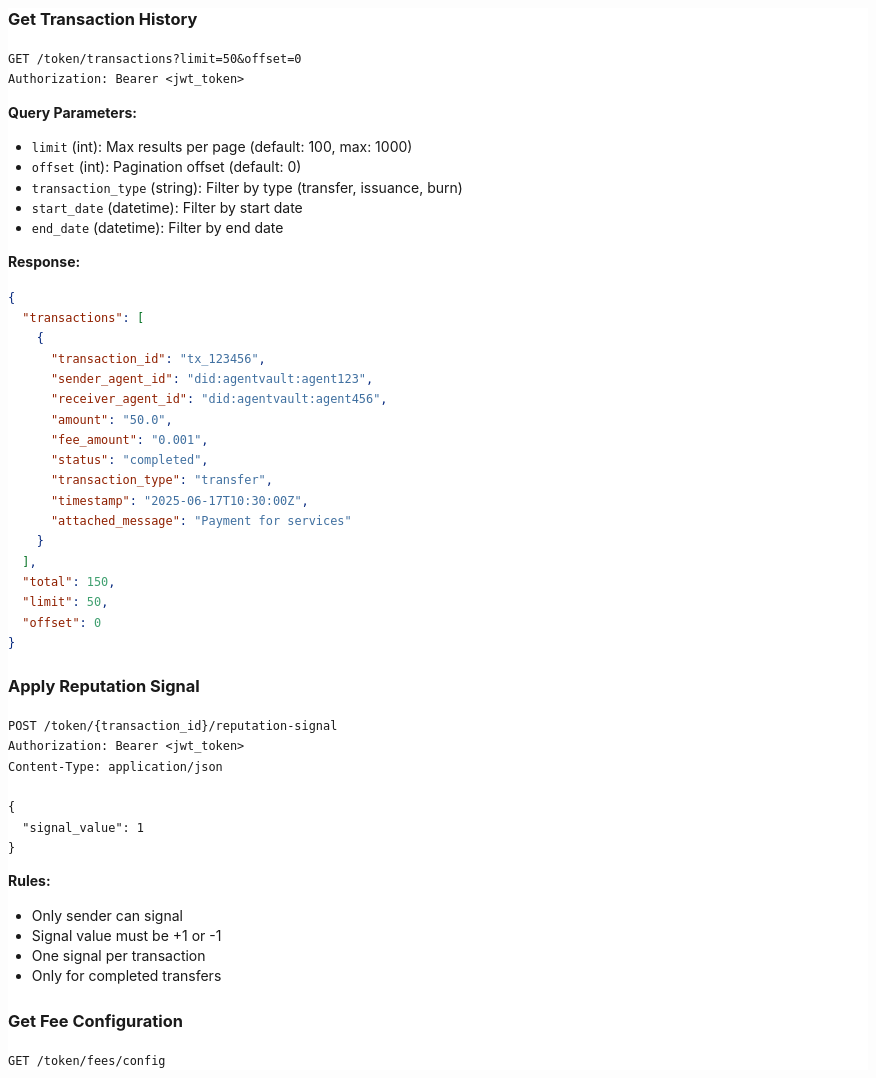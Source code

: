 ### Get Transaction History
```http
GET /token/transactions?limit=50&offset=0
Authorization: Bearer <jwt_token>
```

**Query Parameters:**
- `limit` (int): Max results per page (default: 100, max: 1000)
- `offset` (int): Pagination offset (default: 0)
- `transaction_type` (string): Filter by type (transfer, issuance, burn)
- `start_date` (datetime): Filter by start date
- `end_date` (datetime): Filter by end date

**Response:**
```json
{
  "transactions": [
    {
      "transaction_id": "tx_123456",
      "sender_agent_id": "did:agentvault:agent123",
      "receiver_agent_id": "did:agentvault:agent456",
      "amount": "50.0",
      "fee_amount": "0.001",
      "status": "completed",
      "transaction_type": "transfer",
      "timestamp": "2025-06-17T10:30:00Z",
      "attached_message": "Payment for services"
    }
  ],
  "total": 150,
  "limit": 50,
  "offset": 0
}
```

### Apply Reputation Signal
```http
POST /token/{transaction_id}/reputation-signal
Authorization: Bearer <jwt_token>
Content-Type: application/json

{
  "signal_value": 1
}
```

**Rules:**
- Only sender can signal
- Signal value must be +1 or -1
- One signal per transaction
- Only for completed transfers

### Get Fee Configuration
```http
GET /token/fees/config
```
+ + + + + + +
■ **Required action**:
Copy out the whole listing exactly. Skip its pictures.

■ **Exercise solution**:
Source code

: ### Get Transaction History
```http
GET /token/transactions?limit=50&offset=0
Authorization: Bearer <jwt_token>
```

**Query Parameters:**
- `limit` (int): Max results per page (default: 100, max: 1000)
- `offset` (int): Pagination offset (default: 0)
- `transaction_type` (string): Filter by type (transfer, issuance, burn)
- `start_date` (datetime): Filter by start date
- `end_date` (datetime): Filter by end date

**Response:**
```json
{
  "transactions": [
    {
      "transaction_id": "tx_123456",
      "sender_agent_id": "did:agentvault:agent123",
      "receiver_agent_id": "did:agentvault:agent456",
      "amount": "50.0",
      "fee_amount": "0.001",
      "status": "completed",
      "transaction_type": "transfer",
      "timestamp": "2025-06-17T10:30:00Z",
      "attached_message": "Payment for services"
    }
  ],
  "total": 150,
  "limit": 50,
  "offset": 0
}
```

### Apply Reputation Signal
```http
POST /token/{transaction_id}/reputation-signal
Authorization: Bearer <jwt_token>
Content-Type: application/json

{
  "signal_value": 1
}
```

**Rules:**
- Only sender can signal
- Signal value must be +1 or -1
- One signal per transaction
- Only for completed transfers

### Get Fee Configuration
```http
GET /token/fees/config
```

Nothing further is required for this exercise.